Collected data
----------------------------------------

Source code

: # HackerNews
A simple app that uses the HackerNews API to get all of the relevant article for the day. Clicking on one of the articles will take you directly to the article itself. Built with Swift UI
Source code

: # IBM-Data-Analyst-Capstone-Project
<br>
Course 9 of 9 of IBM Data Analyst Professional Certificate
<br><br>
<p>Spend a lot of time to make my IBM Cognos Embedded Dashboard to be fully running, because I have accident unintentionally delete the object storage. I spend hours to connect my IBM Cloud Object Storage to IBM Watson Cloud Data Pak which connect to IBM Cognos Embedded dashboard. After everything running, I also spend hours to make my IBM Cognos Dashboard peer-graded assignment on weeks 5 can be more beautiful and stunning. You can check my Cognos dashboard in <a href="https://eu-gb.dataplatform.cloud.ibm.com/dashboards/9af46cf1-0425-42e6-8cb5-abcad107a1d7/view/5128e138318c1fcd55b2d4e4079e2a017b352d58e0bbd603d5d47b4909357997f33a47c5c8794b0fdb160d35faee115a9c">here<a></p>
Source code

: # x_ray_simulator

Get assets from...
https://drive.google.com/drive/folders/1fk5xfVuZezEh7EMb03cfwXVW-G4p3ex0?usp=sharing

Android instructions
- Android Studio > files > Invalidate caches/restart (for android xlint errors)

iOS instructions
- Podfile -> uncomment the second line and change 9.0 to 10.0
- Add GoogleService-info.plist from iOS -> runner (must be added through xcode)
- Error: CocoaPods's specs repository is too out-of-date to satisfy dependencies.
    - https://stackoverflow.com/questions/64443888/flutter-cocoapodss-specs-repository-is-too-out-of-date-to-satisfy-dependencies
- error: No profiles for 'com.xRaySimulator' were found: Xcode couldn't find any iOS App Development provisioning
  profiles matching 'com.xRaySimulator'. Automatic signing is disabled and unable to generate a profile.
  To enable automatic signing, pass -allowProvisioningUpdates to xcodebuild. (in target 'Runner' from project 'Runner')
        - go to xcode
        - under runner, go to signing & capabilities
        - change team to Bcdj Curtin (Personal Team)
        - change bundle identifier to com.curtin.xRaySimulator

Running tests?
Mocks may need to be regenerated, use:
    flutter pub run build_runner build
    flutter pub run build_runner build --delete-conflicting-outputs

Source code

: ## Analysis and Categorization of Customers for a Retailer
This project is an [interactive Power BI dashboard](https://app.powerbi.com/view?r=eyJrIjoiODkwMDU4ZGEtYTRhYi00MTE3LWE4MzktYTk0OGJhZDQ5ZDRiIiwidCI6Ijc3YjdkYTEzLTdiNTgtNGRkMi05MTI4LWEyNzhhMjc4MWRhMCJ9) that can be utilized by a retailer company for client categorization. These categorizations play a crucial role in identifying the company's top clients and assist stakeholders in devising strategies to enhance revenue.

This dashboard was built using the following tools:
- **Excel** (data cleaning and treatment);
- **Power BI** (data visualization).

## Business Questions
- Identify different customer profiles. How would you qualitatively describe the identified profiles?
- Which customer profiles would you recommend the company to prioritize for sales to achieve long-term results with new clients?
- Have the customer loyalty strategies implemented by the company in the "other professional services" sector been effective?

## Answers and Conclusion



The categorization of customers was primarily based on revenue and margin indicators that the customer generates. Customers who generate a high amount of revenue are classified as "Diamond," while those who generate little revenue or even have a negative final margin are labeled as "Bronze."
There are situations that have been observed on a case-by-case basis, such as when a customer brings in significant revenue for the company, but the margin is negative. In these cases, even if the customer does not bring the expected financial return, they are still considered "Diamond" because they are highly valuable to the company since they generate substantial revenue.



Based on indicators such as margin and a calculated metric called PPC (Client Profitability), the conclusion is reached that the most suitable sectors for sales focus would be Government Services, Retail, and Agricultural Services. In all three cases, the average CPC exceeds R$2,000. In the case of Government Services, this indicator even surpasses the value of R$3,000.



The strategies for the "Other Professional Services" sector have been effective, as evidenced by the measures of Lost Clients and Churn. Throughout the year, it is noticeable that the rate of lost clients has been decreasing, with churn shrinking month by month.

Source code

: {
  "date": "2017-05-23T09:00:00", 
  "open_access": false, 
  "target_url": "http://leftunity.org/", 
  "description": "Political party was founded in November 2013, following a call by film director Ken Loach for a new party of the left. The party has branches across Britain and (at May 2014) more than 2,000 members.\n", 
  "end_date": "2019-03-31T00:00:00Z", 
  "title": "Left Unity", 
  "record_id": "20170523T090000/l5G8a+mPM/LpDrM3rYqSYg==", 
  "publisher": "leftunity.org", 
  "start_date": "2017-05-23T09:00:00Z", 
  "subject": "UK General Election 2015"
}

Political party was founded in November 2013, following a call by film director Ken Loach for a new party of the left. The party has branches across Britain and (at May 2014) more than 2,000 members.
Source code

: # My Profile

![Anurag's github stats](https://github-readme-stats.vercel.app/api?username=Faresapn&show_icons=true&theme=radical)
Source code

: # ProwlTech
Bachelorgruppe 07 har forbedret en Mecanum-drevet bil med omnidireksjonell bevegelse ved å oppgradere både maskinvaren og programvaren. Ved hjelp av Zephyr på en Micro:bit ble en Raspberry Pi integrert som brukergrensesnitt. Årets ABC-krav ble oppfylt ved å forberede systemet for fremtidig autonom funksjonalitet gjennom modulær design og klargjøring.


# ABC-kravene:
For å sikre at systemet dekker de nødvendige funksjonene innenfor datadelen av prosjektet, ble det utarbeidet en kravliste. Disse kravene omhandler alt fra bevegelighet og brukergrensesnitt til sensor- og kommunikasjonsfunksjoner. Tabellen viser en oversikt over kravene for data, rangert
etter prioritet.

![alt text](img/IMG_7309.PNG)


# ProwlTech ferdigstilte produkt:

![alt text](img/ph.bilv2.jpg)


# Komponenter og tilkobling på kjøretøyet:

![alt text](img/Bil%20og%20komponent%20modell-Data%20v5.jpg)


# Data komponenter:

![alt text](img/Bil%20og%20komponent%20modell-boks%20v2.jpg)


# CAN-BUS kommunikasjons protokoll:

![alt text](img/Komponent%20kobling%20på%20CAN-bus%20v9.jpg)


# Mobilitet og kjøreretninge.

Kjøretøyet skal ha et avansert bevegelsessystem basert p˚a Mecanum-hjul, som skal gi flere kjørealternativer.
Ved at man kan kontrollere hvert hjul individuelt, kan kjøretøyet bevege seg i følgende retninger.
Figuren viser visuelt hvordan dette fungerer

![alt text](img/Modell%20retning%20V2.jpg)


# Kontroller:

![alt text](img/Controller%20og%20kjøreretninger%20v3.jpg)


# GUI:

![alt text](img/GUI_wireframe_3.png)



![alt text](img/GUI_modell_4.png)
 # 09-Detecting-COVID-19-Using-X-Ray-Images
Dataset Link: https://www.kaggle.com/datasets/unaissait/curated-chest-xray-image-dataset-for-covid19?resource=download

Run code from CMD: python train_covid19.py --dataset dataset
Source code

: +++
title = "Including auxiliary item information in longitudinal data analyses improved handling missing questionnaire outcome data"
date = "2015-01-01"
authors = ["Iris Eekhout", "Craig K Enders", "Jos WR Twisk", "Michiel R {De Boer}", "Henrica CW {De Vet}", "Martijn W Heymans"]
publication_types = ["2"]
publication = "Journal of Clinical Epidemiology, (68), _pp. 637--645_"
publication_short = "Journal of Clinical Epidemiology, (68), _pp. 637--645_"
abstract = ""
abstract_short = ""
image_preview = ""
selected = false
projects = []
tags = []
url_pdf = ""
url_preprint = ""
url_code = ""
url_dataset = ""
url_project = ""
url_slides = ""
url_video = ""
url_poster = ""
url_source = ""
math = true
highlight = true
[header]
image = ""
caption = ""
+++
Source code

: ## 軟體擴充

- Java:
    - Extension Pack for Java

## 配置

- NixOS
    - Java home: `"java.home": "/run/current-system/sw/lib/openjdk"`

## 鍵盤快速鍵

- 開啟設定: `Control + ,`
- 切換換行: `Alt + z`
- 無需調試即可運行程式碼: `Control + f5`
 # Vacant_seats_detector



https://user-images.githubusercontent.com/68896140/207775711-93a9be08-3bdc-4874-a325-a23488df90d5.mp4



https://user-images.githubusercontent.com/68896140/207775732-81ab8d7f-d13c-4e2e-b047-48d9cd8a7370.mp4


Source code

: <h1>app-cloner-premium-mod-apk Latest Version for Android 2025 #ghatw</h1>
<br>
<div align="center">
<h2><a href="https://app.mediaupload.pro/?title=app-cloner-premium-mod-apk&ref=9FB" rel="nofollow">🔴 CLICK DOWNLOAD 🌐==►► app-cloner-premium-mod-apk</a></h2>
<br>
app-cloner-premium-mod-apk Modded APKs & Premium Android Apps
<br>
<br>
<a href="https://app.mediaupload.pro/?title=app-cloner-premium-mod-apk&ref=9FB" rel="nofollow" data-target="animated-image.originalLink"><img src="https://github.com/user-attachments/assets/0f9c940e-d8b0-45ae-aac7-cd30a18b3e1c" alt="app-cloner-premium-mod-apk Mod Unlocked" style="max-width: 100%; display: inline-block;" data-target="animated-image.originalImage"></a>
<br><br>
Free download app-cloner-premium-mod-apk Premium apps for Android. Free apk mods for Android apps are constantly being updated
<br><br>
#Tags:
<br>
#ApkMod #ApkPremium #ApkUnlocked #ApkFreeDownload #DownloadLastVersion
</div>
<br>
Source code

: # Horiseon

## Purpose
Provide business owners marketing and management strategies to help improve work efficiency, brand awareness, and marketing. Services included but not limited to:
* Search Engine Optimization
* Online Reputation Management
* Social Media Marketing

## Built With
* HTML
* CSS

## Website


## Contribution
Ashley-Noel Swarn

----------------------------------------

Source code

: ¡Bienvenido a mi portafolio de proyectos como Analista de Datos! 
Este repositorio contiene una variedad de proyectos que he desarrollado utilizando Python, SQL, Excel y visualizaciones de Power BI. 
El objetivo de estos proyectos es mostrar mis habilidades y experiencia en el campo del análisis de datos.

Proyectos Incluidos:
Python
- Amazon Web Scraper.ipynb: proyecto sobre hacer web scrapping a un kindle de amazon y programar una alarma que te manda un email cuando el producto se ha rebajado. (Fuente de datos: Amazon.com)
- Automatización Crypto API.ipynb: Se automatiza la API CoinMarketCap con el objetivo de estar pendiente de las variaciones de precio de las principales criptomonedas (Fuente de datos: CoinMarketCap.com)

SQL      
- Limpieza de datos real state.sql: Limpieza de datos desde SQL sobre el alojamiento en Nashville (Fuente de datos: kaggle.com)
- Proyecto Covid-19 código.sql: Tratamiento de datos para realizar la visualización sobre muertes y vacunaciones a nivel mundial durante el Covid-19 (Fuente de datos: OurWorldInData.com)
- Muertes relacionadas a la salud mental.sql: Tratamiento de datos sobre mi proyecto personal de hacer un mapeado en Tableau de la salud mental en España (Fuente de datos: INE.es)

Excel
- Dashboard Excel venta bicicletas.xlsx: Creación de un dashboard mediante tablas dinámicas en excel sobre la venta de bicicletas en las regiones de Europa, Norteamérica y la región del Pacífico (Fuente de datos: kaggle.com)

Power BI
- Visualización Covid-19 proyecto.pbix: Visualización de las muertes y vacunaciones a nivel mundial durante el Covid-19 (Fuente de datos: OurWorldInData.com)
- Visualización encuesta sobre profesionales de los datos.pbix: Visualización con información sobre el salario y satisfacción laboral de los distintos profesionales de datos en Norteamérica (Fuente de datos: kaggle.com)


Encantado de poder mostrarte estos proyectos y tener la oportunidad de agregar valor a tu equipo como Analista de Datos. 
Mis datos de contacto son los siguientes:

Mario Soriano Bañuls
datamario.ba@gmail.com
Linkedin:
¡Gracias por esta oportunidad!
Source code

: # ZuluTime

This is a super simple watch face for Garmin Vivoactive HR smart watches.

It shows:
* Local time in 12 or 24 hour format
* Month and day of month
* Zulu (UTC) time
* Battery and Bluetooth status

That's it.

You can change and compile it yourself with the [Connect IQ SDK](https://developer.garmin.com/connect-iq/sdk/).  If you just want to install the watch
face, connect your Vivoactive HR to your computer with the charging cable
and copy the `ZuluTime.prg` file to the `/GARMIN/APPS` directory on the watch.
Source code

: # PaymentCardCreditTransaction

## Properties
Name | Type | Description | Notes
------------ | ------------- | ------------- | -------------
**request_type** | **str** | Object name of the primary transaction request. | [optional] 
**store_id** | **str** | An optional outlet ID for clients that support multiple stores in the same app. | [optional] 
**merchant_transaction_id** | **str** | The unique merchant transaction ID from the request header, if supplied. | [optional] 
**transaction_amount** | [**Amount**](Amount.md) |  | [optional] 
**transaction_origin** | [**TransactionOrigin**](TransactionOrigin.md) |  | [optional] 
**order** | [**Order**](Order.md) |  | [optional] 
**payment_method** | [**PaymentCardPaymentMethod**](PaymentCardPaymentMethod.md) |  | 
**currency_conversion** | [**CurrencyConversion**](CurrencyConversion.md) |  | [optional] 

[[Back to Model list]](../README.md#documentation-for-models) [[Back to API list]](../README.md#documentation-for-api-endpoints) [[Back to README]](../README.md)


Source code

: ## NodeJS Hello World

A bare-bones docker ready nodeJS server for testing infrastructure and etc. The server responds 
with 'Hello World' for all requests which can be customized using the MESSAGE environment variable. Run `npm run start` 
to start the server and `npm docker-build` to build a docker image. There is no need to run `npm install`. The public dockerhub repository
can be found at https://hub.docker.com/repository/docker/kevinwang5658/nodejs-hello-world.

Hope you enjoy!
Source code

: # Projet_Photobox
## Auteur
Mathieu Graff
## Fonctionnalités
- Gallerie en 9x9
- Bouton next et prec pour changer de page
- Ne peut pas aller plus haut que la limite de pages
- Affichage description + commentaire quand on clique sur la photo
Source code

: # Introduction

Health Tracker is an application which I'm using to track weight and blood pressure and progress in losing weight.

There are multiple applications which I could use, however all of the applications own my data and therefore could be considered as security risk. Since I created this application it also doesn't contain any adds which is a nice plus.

----------------------------------------

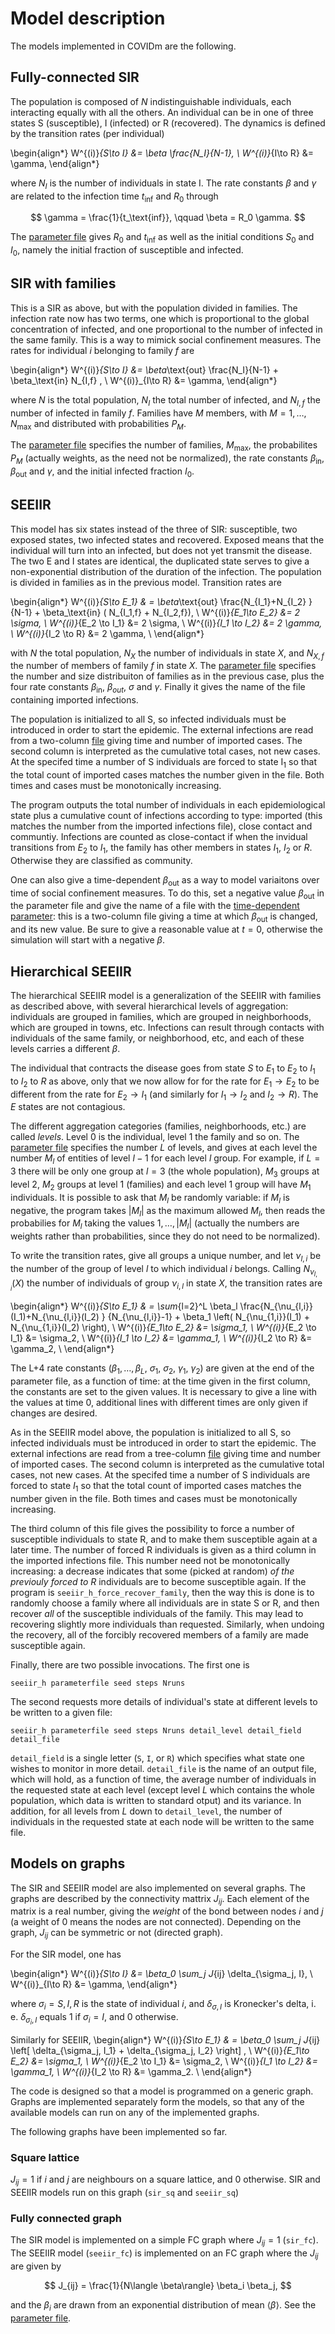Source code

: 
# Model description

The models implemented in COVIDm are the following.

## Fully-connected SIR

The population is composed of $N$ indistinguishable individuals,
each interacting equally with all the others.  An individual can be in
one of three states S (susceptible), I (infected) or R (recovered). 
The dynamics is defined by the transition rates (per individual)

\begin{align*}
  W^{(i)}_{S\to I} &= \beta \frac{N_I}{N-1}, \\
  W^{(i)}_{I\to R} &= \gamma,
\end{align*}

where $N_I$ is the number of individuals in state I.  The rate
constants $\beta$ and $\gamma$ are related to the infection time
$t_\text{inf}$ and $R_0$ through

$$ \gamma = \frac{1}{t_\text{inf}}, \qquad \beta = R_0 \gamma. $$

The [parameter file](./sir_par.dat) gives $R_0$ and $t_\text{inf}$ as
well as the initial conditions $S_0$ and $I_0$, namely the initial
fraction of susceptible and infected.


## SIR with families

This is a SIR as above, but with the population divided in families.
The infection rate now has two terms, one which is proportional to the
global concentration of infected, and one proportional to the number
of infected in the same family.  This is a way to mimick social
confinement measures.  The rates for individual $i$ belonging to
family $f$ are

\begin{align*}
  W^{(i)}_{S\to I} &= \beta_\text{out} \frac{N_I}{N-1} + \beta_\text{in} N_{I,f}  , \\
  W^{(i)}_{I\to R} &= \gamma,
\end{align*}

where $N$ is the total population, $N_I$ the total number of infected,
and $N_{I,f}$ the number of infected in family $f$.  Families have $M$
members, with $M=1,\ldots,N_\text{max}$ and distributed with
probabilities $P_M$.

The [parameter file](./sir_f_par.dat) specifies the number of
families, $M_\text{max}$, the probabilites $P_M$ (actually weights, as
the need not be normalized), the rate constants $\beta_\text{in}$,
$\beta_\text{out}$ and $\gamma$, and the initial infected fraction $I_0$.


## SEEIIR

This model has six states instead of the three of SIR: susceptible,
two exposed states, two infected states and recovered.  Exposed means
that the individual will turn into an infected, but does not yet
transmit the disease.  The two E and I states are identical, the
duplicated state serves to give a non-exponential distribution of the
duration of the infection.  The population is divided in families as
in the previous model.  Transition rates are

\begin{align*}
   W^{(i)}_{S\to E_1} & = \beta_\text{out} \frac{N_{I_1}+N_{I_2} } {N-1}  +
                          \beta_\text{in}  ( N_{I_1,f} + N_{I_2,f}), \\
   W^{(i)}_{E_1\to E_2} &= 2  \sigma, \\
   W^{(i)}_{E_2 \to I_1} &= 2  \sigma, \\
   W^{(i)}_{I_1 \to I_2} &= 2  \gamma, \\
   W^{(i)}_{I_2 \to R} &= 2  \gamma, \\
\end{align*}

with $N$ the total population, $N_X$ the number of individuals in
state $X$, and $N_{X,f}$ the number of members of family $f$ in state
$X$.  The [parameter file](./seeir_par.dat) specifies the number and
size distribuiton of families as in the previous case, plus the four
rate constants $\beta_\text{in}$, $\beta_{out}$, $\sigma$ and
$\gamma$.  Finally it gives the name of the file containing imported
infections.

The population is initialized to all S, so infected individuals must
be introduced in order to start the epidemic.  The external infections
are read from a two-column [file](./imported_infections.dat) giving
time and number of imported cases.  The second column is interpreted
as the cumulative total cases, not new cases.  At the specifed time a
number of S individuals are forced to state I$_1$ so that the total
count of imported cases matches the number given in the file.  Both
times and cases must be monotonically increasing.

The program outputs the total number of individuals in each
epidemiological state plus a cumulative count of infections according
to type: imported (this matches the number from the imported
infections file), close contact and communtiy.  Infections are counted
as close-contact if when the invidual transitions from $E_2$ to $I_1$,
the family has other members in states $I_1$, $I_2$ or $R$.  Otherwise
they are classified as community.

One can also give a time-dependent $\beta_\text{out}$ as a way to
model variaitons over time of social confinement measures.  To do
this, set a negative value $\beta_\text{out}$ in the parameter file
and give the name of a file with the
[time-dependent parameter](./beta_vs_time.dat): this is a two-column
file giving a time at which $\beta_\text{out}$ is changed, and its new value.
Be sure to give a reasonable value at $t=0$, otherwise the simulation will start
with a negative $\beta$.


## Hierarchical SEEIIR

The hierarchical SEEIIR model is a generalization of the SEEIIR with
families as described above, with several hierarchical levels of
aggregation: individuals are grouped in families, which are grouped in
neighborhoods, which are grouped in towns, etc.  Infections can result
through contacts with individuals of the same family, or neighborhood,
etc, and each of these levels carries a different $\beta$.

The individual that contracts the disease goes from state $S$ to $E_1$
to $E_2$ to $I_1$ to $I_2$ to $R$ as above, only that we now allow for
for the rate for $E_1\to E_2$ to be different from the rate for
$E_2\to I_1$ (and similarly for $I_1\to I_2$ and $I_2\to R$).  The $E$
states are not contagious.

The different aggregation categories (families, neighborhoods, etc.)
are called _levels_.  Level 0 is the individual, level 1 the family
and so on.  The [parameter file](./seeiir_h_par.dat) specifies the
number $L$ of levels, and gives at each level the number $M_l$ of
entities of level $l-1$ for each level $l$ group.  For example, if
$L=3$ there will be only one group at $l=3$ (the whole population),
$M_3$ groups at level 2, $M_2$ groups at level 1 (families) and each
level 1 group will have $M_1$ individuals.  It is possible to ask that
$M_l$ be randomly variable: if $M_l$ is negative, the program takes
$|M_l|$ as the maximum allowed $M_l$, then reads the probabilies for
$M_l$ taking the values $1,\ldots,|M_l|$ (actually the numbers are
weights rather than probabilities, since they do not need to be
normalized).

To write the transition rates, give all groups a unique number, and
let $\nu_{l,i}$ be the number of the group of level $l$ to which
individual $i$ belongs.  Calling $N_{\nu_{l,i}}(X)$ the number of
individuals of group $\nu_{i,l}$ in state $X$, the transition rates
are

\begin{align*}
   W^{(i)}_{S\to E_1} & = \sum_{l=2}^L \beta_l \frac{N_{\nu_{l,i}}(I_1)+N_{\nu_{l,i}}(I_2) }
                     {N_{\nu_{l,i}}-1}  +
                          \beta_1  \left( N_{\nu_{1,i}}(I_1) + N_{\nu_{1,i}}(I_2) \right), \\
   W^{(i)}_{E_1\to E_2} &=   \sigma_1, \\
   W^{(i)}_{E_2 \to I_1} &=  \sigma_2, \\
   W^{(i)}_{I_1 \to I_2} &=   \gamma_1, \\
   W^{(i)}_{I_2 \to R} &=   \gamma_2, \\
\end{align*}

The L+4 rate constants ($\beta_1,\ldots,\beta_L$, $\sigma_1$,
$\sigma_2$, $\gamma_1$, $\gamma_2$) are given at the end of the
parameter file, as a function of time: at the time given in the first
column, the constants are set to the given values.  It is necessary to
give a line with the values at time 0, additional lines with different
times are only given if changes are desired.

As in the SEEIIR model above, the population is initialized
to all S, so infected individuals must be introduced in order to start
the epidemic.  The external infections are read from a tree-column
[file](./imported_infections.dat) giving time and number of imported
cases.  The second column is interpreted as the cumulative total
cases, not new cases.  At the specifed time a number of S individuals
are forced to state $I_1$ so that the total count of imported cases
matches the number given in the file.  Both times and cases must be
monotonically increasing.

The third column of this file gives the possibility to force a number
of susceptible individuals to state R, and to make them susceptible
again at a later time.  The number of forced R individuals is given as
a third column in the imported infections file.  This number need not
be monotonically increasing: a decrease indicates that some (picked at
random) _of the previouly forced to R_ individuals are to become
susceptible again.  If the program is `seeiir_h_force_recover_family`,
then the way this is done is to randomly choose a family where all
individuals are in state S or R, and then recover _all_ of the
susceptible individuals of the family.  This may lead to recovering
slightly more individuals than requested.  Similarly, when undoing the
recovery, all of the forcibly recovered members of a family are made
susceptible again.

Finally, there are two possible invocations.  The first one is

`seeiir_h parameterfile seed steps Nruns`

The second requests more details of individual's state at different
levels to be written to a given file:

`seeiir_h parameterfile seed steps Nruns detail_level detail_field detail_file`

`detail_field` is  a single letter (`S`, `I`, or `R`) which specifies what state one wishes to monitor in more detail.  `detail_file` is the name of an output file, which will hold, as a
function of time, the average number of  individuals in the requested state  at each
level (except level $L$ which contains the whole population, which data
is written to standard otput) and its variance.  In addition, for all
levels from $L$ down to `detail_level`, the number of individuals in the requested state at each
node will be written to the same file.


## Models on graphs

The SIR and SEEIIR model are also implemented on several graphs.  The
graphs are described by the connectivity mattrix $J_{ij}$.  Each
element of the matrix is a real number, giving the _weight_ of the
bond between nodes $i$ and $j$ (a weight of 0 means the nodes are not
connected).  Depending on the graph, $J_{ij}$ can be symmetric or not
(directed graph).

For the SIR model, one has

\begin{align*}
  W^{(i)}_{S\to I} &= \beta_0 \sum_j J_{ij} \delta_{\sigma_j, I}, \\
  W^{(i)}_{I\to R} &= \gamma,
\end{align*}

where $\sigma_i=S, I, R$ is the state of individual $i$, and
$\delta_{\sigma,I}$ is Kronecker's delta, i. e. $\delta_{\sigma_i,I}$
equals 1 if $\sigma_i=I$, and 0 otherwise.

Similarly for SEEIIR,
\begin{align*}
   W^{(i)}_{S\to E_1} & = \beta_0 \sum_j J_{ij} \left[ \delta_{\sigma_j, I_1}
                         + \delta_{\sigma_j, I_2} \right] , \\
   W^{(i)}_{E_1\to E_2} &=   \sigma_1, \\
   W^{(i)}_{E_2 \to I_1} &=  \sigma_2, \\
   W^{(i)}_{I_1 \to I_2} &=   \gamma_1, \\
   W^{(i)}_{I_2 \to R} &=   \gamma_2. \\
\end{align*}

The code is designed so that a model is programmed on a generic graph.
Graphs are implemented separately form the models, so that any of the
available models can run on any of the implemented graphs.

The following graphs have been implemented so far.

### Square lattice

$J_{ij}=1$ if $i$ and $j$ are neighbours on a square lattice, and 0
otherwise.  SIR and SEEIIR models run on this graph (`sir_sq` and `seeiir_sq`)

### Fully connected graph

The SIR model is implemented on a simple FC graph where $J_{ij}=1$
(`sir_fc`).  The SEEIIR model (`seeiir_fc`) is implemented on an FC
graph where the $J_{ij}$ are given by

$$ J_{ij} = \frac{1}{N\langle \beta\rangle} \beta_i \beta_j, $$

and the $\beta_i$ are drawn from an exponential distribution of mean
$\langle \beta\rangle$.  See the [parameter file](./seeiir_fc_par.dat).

----------------------------------------

What the task asks – From the records above, reproduce exactly the lines from the one with "will hold, as a" to the one with "The code is", both included, and no others.

Answer to this task –
`detail_field` is  a single letter (`S`, `I`, or `R`) which specifies what state one wishes to monitor in more detail.  `detail_file` is the name of an output file, which will hold, as a
function of time, the average number of  individuals in the requested state  at each
level (except level $L$ which contains the whole population, which data
is written to standard otput) and its variance.  In addition, for all
levels from $L$ down to `detail_level`, the number of individuals in the requested state at each
node will be written to the same file.


## Models on graphs

The SIR and SEEIIR model are also implemented on several graphs.  The
graphs are described by the connectivity mattrix $J_{ij}$.  Each
element of the matrix is a real number, giving the _weight_ of the
bond between nodes $i$ and $j$ (a weight of 0 means the nodes are not
connected).  Depending on the graph, $J_{ij}$ can be symmetric or not
(directed graph).

For the SIR model, one has

\begin{align*}
  W^{(i)}_{S\to I} &= \beta_0 \sum_j J_{ij} \delta_{\sigma_j, I}, \\
  W^{(i)}_{I\to R} &= \gamma,
\end{align*}

where $\sigma_i=S, I, R$ is the state of individual $i$, and
$\delta_{\sigma,I}$ is Kronecker's delta, i. e. $\delta_{\sigma_i,I}$
equals 1 if $\sigma_i=I$, and 0 otherwise.

Similarly for SEEIIR,
\begin{align*}
   W^{(i)}_{S\to E_1} & = \beta_0 \sum_j J_{ij} \left[ \delta_{\sigma_j, I_1}
                         + \delta_{\sigma_j, I_2} \right] , \\
   W^{(i)}_{E_1\to E_2} &=   \sigma_1, \\
   W^{(i)}_{E_2 \to I_1} &=  \sigma_2, \\
   W^{(i)}_{I_1 \to I_2} &=   \gamma_1, \\
   W^{(i)}_{I_2 \to R} &=   \gamma_2. \\
\end{align*}

The code is designed so that a model is programmed on a generic graph.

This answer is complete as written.